Assessing vegetation water potential of winter wheat on field-scale by ground-based L-band radiometry

Jagdhuber, Thomas [German Aerospace Center, Microwave and Radar Institute, Wessling, Germany] Jonard, François [UCL] Piles, Maria [University of Valencia, Image Processing Lab., Spain] Flurher, Anke [German Aerospace Center, Microwave and Radar Institute, Wessling, Germany] Chaparro, David [Universitat Politecnica de Catalunya, CommSensLab & IEEE/UPC, Barcelona, Spain] Meyer, Thomas [Agrosphere (IBG-3), Forschungszentrum Jülich, Germany]
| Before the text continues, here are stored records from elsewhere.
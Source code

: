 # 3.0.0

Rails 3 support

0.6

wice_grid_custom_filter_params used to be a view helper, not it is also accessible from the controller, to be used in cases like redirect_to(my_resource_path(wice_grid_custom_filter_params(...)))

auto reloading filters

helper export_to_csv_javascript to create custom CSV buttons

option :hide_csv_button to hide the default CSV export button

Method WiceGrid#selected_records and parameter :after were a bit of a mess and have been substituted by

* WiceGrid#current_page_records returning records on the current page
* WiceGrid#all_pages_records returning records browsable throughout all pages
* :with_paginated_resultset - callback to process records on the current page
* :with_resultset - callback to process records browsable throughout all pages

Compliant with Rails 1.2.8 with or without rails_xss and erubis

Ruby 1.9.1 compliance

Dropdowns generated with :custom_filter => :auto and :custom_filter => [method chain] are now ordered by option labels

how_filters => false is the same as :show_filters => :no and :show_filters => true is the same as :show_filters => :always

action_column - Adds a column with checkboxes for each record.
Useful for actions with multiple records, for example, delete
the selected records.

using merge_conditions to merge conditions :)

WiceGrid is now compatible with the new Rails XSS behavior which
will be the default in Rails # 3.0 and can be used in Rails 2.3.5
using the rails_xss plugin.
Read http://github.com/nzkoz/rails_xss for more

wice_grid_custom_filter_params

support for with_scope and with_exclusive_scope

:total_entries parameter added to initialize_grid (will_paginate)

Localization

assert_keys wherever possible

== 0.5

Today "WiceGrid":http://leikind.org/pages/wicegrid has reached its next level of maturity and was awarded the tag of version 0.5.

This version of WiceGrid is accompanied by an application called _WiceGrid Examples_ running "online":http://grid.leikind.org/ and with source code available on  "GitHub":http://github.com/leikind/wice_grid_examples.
The vegetation water potential (VWP) indicates the level of water stress anticipating eventually drought-induced damage of plants. Therefore, VWP is an essential ecological indicator. As proposed in [1], the relative water content (RWC) can be a valid metric for plant water status and can be utilized to estimate VWP. Rao et al. showed in [2] that the vegetation optical depth (VOD) from X-band satellite radiometry can be converted into RWC estimates with the caveat that water and biomass influence the VOD signal. Therefore, only periods with constant biomass should be evaluated in order to isolate the water component of VOD. Fink et al. investigated in [3] the possibility to extract the gravimetric water content of vegetation (GWC) from the VOD signal. GWC can be converted into RWC and, importantly, it is not affected by biomass dynamics. The GWC-estimation methodology of [3] was already tested on field-scale in [4]. For this study, the dataset of [5] is used to estimate VOD, GWC, RWC and finally VWP for one winter wheat field along the growing season. The applied dataset was recorded at the remote sensing field laboratory of the Forschungszentrum Jülich (FZJ) in Selhausen (Germany) from April to August 2017. The winter wheat field was monitored with the ground-based L-band radiometer instrument ELBARA-II of FZJ. Simultaneously, in situ measurements for key plant (e.g. GWC, height, biomass, leaf area index, and phenology) and soil (e.g. moisture) properties were recorded directly within the field. As a specialty, the soil emission was blocked by a metal grid on top of the ground allowing only vegetation emission and reflection (no soil influence) to reach the sensor. Time series analysis of VOD, GWC, RWC and VWP and their correlation with in situ measurements will be presented in order to understand plant water status and water potential dynamics along the wheat growing season.